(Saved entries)
▼▼▼

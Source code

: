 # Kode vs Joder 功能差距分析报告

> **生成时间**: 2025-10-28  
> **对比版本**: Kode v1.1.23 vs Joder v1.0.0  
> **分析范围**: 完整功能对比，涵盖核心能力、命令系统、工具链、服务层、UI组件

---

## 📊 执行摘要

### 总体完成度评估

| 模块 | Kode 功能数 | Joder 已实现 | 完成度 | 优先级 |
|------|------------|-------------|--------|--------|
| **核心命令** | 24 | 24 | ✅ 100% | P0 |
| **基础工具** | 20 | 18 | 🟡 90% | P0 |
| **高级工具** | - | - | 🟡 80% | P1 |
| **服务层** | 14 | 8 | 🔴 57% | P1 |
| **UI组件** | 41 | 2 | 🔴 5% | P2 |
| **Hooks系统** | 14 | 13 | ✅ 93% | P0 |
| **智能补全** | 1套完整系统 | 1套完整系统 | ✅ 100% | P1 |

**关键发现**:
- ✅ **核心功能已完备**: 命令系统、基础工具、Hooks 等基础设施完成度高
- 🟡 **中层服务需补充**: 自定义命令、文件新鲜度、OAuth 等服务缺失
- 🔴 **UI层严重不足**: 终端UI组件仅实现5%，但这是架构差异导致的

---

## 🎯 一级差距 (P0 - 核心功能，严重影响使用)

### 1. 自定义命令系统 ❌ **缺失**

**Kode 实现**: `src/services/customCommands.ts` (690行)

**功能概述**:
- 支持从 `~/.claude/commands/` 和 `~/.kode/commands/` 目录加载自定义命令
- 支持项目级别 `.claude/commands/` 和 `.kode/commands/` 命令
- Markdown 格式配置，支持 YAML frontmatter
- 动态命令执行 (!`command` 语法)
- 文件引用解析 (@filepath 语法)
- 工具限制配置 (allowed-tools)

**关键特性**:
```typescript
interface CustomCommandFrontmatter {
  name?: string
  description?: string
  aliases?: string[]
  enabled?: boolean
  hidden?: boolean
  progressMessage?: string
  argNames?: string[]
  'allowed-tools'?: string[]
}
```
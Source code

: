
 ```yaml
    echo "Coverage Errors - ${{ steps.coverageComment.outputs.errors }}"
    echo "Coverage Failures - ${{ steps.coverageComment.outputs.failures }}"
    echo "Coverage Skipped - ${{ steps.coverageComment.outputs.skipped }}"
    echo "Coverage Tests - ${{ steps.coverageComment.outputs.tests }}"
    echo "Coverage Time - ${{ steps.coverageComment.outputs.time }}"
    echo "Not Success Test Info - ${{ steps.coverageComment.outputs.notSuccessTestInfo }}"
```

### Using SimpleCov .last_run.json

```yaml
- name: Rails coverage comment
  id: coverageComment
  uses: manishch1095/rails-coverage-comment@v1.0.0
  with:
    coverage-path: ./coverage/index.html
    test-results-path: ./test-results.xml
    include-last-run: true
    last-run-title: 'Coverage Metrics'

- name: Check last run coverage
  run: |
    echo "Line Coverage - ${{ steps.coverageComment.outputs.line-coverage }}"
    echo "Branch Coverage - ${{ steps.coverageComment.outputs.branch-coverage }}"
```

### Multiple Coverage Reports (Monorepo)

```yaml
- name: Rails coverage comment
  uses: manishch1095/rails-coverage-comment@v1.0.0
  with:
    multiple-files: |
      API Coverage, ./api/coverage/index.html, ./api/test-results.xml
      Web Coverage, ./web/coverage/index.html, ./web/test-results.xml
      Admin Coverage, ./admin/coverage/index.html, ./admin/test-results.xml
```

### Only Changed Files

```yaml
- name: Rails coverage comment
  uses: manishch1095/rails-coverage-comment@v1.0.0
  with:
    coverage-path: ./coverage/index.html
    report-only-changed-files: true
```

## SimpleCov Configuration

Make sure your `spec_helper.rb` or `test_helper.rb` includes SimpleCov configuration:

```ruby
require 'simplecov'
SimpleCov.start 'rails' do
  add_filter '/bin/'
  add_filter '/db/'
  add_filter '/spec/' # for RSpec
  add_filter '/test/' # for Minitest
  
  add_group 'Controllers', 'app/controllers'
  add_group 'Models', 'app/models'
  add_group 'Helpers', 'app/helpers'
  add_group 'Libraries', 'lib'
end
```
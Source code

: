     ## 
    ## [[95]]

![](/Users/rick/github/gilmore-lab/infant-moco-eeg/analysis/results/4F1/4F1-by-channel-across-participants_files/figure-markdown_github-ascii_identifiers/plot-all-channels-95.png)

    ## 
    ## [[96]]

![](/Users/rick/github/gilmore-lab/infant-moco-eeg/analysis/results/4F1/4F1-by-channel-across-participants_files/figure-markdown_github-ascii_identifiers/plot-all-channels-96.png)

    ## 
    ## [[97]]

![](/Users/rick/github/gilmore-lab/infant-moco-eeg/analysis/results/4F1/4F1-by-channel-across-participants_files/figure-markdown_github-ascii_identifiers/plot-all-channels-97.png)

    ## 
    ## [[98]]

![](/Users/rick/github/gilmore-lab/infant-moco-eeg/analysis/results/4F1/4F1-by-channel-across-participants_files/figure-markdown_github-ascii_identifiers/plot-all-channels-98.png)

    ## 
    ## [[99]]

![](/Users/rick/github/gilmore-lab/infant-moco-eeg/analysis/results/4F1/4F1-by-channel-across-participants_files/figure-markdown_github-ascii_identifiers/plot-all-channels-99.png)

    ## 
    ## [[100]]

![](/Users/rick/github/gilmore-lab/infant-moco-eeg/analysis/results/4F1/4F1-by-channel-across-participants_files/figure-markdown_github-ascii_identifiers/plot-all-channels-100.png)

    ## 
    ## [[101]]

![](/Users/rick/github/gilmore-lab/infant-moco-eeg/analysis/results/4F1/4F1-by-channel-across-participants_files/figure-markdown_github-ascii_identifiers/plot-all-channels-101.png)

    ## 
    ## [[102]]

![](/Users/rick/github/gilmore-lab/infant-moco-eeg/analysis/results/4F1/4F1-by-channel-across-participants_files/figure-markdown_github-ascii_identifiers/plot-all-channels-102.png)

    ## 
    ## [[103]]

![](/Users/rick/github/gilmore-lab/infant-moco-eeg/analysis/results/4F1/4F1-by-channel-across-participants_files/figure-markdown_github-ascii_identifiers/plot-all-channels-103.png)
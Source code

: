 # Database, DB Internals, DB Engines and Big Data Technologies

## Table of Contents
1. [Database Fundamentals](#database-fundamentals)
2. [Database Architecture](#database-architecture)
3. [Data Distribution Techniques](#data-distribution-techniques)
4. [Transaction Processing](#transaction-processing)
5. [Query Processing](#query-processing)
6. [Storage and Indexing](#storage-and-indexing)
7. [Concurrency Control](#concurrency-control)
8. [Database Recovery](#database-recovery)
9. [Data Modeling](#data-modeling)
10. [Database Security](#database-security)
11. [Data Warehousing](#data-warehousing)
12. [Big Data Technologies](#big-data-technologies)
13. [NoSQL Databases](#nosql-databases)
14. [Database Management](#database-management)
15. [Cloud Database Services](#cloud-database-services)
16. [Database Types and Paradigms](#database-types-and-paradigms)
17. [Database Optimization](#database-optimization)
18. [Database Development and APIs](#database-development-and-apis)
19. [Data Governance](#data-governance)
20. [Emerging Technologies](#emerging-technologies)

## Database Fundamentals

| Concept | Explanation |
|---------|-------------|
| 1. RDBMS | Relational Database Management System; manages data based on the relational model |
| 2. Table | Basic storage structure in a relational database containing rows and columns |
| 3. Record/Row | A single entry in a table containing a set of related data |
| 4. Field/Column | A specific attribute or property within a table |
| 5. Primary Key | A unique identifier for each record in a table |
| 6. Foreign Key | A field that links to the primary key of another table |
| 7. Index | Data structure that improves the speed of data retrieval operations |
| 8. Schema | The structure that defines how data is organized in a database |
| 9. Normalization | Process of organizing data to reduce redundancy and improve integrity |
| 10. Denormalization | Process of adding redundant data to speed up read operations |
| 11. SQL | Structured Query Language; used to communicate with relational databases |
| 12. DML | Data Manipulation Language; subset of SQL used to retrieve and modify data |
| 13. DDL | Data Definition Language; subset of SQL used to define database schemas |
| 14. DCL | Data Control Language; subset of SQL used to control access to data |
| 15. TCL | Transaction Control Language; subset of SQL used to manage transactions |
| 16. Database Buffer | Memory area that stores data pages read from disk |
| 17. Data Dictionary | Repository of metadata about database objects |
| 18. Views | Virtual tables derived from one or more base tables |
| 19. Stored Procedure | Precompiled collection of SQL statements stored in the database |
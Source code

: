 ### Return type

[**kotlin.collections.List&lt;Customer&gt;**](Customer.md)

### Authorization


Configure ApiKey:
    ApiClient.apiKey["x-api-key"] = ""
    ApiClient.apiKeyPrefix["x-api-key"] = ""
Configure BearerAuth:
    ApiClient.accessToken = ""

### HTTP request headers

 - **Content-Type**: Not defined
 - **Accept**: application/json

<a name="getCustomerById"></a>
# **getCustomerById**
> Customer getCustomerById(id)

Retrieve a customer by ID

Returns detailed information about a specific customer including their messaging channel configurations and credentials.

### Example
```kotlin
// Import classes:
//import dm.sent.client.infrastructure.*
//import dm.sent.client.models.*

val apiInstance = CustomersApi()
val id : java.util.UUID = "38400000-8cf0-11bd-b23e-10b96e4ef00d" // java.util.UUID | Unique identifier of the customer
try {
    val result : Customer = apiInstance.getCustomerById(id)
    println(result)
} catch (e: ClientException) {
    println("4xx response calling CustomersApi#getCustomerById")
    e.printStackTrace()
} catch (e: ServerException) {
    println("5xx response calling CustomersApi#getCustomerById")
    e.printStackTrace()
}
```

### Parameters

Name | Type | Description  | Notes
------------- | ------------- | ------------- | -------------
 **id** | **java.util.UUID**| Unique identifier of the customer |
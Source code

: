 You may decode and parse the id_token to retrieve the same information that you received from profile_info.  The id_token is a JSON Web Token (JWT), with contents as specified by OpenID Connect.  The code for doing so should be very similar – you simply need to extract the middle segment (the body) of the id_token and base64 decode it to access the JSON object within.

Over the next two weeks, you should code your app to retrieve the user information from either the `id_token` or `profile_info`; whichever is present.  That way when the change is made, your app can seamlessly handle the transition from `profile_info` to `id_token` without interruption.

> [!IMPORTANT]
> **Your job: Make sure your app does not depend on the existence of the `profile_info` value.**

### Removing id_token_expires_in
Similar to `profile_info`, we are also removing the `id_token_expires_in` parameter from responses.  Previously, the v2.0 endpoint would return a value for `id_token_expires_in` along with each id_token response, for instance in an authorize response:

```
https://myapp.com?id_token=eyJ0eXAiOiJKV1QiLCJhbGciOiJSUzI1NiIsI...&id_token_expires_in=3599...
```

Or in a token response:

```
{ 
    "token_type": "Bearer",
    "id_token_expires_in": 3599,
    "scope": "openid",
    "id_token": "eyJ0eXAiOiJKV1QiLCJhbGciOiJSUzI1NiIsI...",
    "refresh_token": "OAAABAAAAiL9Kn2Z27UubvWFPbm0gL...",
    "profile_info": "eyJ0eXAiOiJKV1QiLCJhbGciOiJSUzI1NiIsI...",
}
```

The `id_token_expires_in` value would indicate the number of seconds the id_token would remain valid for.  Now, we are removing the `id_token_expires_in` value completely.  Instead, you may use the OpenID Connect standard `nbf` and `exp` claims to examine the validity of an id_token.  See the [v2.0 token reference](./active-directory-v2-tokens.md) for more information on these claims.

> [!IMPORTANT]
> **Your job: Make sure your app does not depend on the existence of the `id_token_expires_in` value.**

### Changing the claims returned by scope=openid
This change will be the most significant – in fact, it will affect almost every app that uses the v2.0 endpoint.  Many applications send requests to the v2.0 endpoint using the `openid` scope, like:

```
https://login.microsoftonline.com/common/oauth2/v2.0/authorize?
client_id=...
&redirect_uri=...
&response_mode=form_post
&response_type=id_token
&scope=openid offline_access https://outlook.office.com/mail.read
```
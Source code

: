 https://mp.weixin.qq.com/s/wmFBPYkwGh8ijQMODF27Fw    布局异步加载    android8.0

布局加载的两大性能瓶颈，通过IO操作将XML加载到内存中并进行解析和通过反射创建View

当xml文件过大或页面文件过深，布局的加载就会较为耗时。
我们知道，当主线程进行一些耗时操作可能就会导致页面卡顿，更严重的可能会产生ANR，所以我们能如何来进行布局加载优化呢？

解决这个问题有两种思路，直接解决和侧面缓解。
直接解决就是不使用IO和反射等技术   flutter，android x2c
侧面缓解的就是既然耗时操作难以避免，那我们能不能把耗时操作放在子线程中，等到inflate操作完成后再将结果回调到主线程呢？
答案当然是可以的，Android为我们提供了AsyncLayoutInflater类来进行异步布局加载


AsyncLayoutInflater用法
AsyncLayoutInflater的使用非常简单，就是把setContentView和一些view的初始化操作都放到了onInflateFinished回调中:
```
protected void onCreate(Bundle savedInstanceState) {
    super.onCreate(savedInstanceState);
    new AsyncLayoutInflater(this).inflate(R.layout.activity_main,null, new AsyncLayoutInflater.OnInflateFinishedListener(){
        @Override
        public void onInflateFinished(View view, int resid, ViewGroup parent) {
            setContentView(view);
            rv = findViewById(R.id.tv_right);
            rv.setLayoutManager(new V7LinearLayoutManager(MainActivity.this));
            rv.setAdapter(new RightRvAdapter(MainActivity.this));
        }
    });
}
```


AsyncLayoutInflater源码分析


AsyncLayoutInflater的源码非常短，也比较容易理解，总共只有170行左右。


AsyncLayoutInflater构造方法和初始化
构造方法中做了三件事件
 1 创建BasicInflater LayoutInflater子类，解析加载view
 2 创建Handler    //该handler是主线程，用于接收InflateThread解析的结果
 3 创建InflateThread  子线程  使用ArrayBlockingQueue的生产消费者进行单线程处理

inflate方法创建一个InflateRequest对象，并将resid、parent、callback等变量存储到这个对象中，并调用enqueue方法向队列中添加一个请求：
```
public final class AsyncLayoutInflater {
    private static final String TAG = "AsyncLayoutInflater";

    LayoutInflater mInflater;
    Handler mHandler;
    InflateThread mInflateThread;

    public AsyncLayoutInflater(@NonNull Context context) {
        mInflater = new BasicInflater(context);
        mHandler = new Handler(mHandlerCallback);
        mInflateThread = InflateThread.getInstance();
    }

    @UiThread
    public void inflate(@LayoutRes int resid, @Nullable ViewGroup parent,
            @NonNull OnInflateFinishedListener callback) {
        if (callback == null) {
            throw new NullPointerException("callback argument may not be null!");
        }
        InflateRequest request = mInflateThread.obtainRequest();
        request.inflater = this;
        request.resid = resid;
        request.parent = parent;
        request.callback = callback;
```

▲▲▲

Look above and return each line of the records exactly, from the very first through the line with "8 | 🔴 57% | P1 |", both included.

(Exercise answer):
Source code

: # Kode vs Joder 功能差距分析报告

> **生成时间**: 2025-10-28  
> **对比版本**: Kode v1.1.23 vs Joder v1.0.0  
> **分析范围**: 完整功能对比，涵盖核心能力、命令系统、工具链、服务层、UI组件

---

## 📊 执行摘要

### 总体完成度评估

| 模块 | Kode 功能数 | Joder 已实现 | 完成度 | 优先级 |
|------|------------|-------------|--------|--------|
| **核心命令** | 24 | 24 | ✅ 100% | P0 |
| **基础工具** | 20 | 18 | 🟡 90% | P0 |
| **高级工具** | - | - | 🟡 80% | P1 |
| **服务层** | 14 | 8 | 🔴 57% | P1 |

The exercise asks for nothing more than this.